L'exigence de vertu s'ancre dans le désir de trouver une loi qui rendrait la répétition possible. Mais conquérir l'impassibilité, est-ce devenir un dieu ou son servile imitateur ? est-ce promouvoir la vie ou bien l'étouffer ? est-ce conquérir le bonheur ou, au contraire, ôter toute saveur à l'existence ? Bref, l'exigence de vertu peut-elle s'universaliser ?

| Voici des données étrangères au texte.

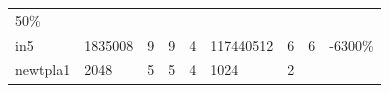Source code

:\documentclass[
]{book}
\begin{document}
\begin{longtable}[]{@{}lllllllll@{}}
\begin{minipage}[t]{0.07\columnwidth}
50\%\strut
\end{minipage}\tabularnewline
\begin{minipage}[t]{0.07\columnwidth}\raggedright
in5\strut
\end{minipage} & \begin{minipage}[t]{0.11\columnwidth}\raggedright
1835008\strut
\end{minipage} & \begin{minipage}[t]{0.08\columnwidth}\raggedright
9\strut
\end{minipage} & \begin{minipage}[t]{0.07\columnwidth}\raggedright
9\strut
\end{minipage} & \begin{minipage}[t]{0.09\columnwidth}\raggedright
4\strut
\end{minipage} & \begin{minipage}[t]{0.12\columnwidth}\raggedright
117440512\strut
\end{minipage} & \begin{minipage}[t]{0.08\columnwidth}\raggedright
6\strut
\end{minipage} & \begin{minipage}[t]{0.07\columnwidth}\raggedright
6\strut
\end{minipage} & \begin{minipage}[t]{0.07\columnwidth}\raggedright
-6300\%\strut
\end{minipage}\tabularnewline
\begin{minipage}[t]{0.07\columnwidth}\raggedright
newtpla1\strut
\end{minipage} & \begin{minipage}[t]{0.11\columnwidth}\raggedright
2048\strut
\end{minipage} & \begin{minipage}[t]{0.08\columnwidth}\raggedright
5\strut
\end{minipage} & \begin{minipage}[t]{0.07\columnwidth}\raggedright
5\strut
\end{minipage} & \begin{minipage}[t]{0.09\columnwidth}\raggedright
4\strut
\end{minipage} & \begin{minipage}[t]{0.12\columnwidth}\raggedright
1024\strut
\end{minipage} & \begin{minipage}[t]{0.08\columnwidth}\raggedright
2\strut
\end{minipage} & \begin{minipage}[t]{0.07\columnwidth}\raggedright

\end{minipage}
\end{longtable}
\end{document}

Concevons la vertu comme la simple manifestation d'une force en mouvement, la mise en œuvre d'un pouvoir qui s'autosuffit, l'opération qui correspond le mieux aux penchants et aux besoins d'un individu isolé ; alors « prendre à bail » la vertu serait le propre d'impuissants cherchant la liberté dans la pensée plus que dans l'action ; supposer possible une définition de la vertu serait le fait d'hypocrites élevant le savoir au-dessus de la pratique ; vouloir préciser les canons de la vertu serait l'affaire de présomptueux s'efforçant d'en imposer par des propos plus que par des actes. « Nul ne sait encore ce que sont le bien et le mal, disait Zarathoustra, nul, si ce n'est le Créateur. »

Reste qu'on ne saurait pourtant dénier à l'apologétique de la vertu sa portée humanisante, comme si, au-delà de toute victoire su […]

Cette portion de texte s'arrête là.